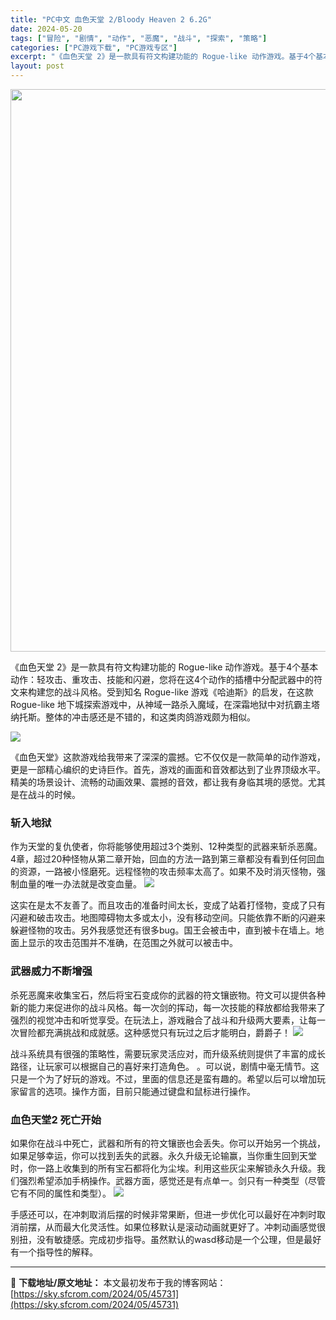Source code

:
 ```yaml
---
title: "PC中文 血色天堂 2/Bloody Heaven 2 6.2G"
date: 2024-05-20
tags: ["冒险", "剧情", "动作", "恶魔", "战斗", "探索", "策略"]
categories: ["PC游戏下载", "PC游戏专区"]
excerpt: "《血色天堂 2》是一款具有符文构建功能的 Rogue-like 动作游戏。基于4个基本动作：轻攻击、重攻击、技能和闪避，您将在这4个动作的插槽中分配武器中的符文来构建您的战斗风格。受到知名 Rogue-like 游戏《哈迪斯》的启发，在这款 Rogue-like 地下城探索游戏中，从神域一路杀入魔域&hellip;"
layout: post
---
```


<img class="aligncenter size-full wp-image-45737" src="https://sky.sfcrom.com/wp-content/uploads/2024/05/202405200246105.webp" alt="" width="600" height="900" />

《血色天堂 2》是一款具有符文构建功能的 Rogue-like 动作游戏。基于4个基本动作：轻攻击、重攻击、技能和闪避，您将在这4个动作的插槽中分配武器中的符文来构建您的战斗风格。受到知名 Rogue-like 游戏《哈迪斯》的启发，在这款 Rogue-like 地下城探索游戏中，从神域一路杀入魔域，在深霜地狱中对抗霸主塔纳托斯。整体的冲击感还是不错的，和这类肉鸽游戏颇为相似。

<img src="https://sky.sfcrom.com/wp-content/uploads/2024/05/20240520104517-34cdb.jpeg" />

《血色天堂》这款游戏给我带来了深深的震撼。它不仅仅是一款简单的动作游戏，更是一部精心编织的史诗巨作。首先，游戏的画面和音效都达到了业界顶级水平。精美的场景设计、流畅的动画效果、震撼的音效，都让我有身临其境的感觉。尤其是在战斗的时候。
<h3>斩入地狱</h3>
作为天堂的复仇使者，你将能够使用超过3个类别、12种类型的武器来斩杀恶魔。 4章，超过20种怪物从第二章开始，回血的方法一路到第三章都没有看到任何回血的资源，一路被小怪磨死。远程怪物的攻击频率太高了。如果不及时消灭怪物，强制血量的唯一办法就是改变血量。

<img src="https://sky.sfcrom.com/wp-content/uploads/2024/05/20240520104523-8229f.jpeg" />

这实在是太不友善了。而且攻击的准备时间太长，变成了站着打怪物，变成了只有闪避和破击攻击。地图障碍物太多或太小，没有移动空间。只能依靠不断的闪避来躲避怪物的攻击。另外我感觉还有很多bug。国王会被击中，直到被卡在墙上。地面上显示的攻击范围并不准确，在范围之外就可以被击中。
<h3>武器威力不断增强</h3>
杀死恶魔来收集宝石，然后将宝石变成你的武器的符文镶嵌物。符文可以提供各种新的能力来促进你的战斗风格。每一次剑的挥动，每一次技能的释放都给我带来了强烈的视觉冲击和听觉享受。在玩法上，游戏融合了战斗和升级两大要素，让每一次冒险都充满挑战和成就感。这种感觉只有玩过之后才能明白，爵爵子！

<img src="https://sky.sfcrom.com/wp-content/uploads/2024/05/20240520104523-60fe1.jpeg" />

战斗系统具有很强的策略性，需要玩家灵活应对，而升级系统则提供了丰富的成长路径，让玩家可以根据自己的喜好来打造角色。 。可以说，剧情中毫无情节。这只是一个为了好玩的游戏。不过，里面的信息还是蛮有趣的。希望以后可以增加玩家留言的选项。操作方面，目前只能通过键盘和鼠标进行操作。
<h3>血色天堂2 死亡开始</h3>
如果你在战斗中死亡，武器和所有的符文镶嵌也会丢失。你可以开始另一个挑战，如果足够幸运，你可以找到丢失的武器。永久升级无论输赢，当你重生回到天堂时，你一路上收集到的所有宝石都将化为尘埃。利用这些灰尘来解锁永久升级。我们强烈希望添加手柄操作。武器方面，感觉还是有点单一。剑只有一种类型（尽管它有不同的属性和类型）。

<img src="https://sky.sfcrom.com/wp-content/uploads/2024/05/20240520104523-1f7c0.jpeg" />

手感还可以，在冲刺取消后摆的时候非常果断，但进一步优化可以最好在冲刺时取消前摆，从而最大化灵活性。如果位移默认是滚动动画就更好了。冲刺动画感觉很别扭，没有敏捷感。完成初步指导。虽然默认的wasd移动是一个公理，但是最好有一个指导性的解释。

---
📖 **下载地址/原文地址：** 本文最初发布于我的博客网站：[https://sky.sfcrom.com/2024/05/45731](https://sky.sfcrom.com/2024/05/45731)
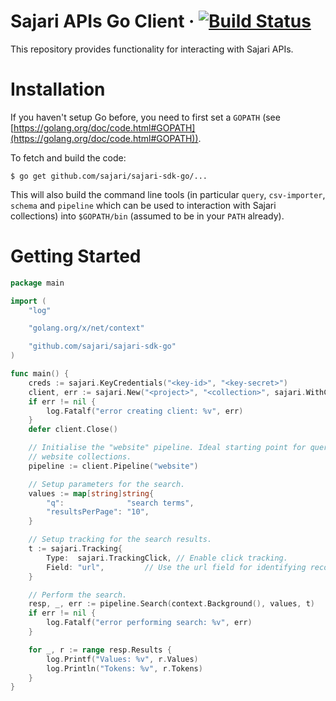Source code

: # Sajari APIs Go Client &middot; [![Build Status](https://travis-ci.org/sajari/sajari-sdk-go.svg?branch=master)](https://travis-ci.org/sajari/sajari-sdk-go)

This repository provides functionality for interacting with Sajari APIs.

# Installation

If you haven't setup Go before, you need to first set a `GOPATH` (see [https://golang.org/doc/code.html#GOPATH](https://golang.org/doc/code.html#GOPATH)).

To fetch and build the code:

    $ go get github.com/sajari/sajari-sdk-go/...

This will also build the command line tools (in particular `query`, `csv-importer`, `schema` and `pipeline` which can be used to interaction with Sajari collections) into `$GOPATH/bin` (assumed to be in your `PATH` already).

# Getting Started

```go
package main

import (
	"log"

	"golang.org/x/net/context"

	"github.com/sajari/sajari-sdk-go"
)

func main() {
	creds := sajari.KeyCredentials("<key-id>", "<key-secret>")
	client, err := sajari.New("<project>", "<collection>", sajari.WithCredentials(creds))
	if err != nil {
		log.Fatalf("error creating client: %v", err)
	}
	defer client.Close()

	// Initialise the "website" pipeline. Ideal starting point for querying
	// website collections.
	pipeline := client.Pipeline("website")

	// Setup parameters for the search.
	values := map[string]string{
		"q":              "search terms",
		"resultsPerPage": "10",
	}

	// Setup tracking for the search results.
	t := sajari.Tracking{
		Type:  sajari.TrackingClick, // Enable click tracking.
		Field: "url",         // Use the url field for identifying records.
	}

	// Perform the search.
	resp, _, err := pipeline.Search(context.Background(), values, t)
	if err != nil {
		log.Fatalf("error performing search: %v", err)
	}

	for _, r := range resp.Results {
		log.Printf("Values: %v", r.Values)
		log.Println("Tokens: %v", r.Tokens)
	}
}
```
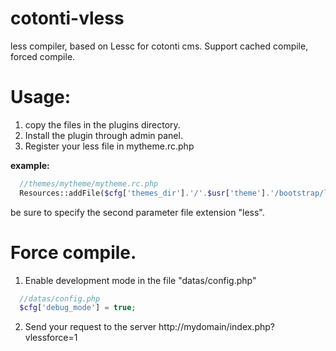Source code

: cotonti-vless
=============
less compiler, based on Lessc for cotonti cms.
Support cached compile, forced compile.

# Usage:

1. copy the files in the plugins directory.
2. Install the plugin through admin panel.
3. Register your less file in mytheme.rc.php 

**example:**
```php 
  //themes/mytheme/mytheme.rc.php 
  Resources::addFile($cfg['themes_dir'].'/'.$usr['theme'].'/bootstrap/less/bootstrap.less', 'less'); 
```
  be sure to specify the second parameter file extension "less".
  
  # Force compile.
  
  1. Enable development mode in the file "datas/config.php"
```php 
  //datas/config.php
  $cfg['debug_mode'] = true;
```
2. Send your request to the server http://mydomain/index.php?vlessforce=1
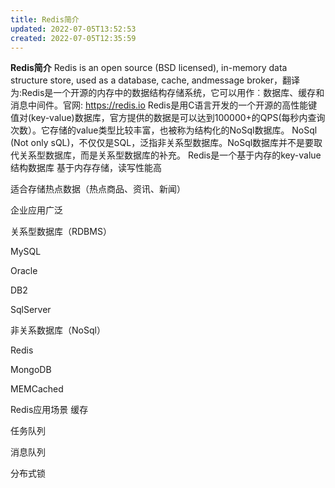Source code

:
 ```yaml
---
title: Redis简介
updated: 2022-07-05T13:52:53
created: 2022-07-05T12:35:59
---
```


**Redis简介**
Redis is an open source (BSD licensed), in-memory data structure store, used as a database, cache, andmessage broker，翻译为:Redis是一个开源的内存中的数据结构存储系统，它可以用作︰数据库、缓存和消息中间件。官网: <https://redis.io>
Redis是用C语言开发的一个开源的高性能键值对(key-value)数据库，官方提供的数据是可以达到100000+的QPS(每秒内查询次数）。它存储的value类型比较丰富，也被称为结构化的NoSql数据库。
NoSql (Not only sQL)，不仅仅是SQL，泛指非关系型数据库。NoSql数据库并不是要取代关系型数据库，而是关系型数据库的补充。
Redis是一个基于内存的key-value结构数据库
基于内存存储，读写性能高

适合存储热点数据（热点商品、资讯、新闻）

企业应用广泛

关系型数据库（RDBMS）

MySQL

Oracle

DB2

SqlServer

非关系数据库（NoSql）

Redis

MongoDB

MEMCached

Redis应用场景
缓存

任务队列

消息队列

分布式锁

(WHAT YOU ARE ASKED TO DO): Nothing but a number should be written: how many lines of the preceding listing contain "github".

(ANSWER BOX): 2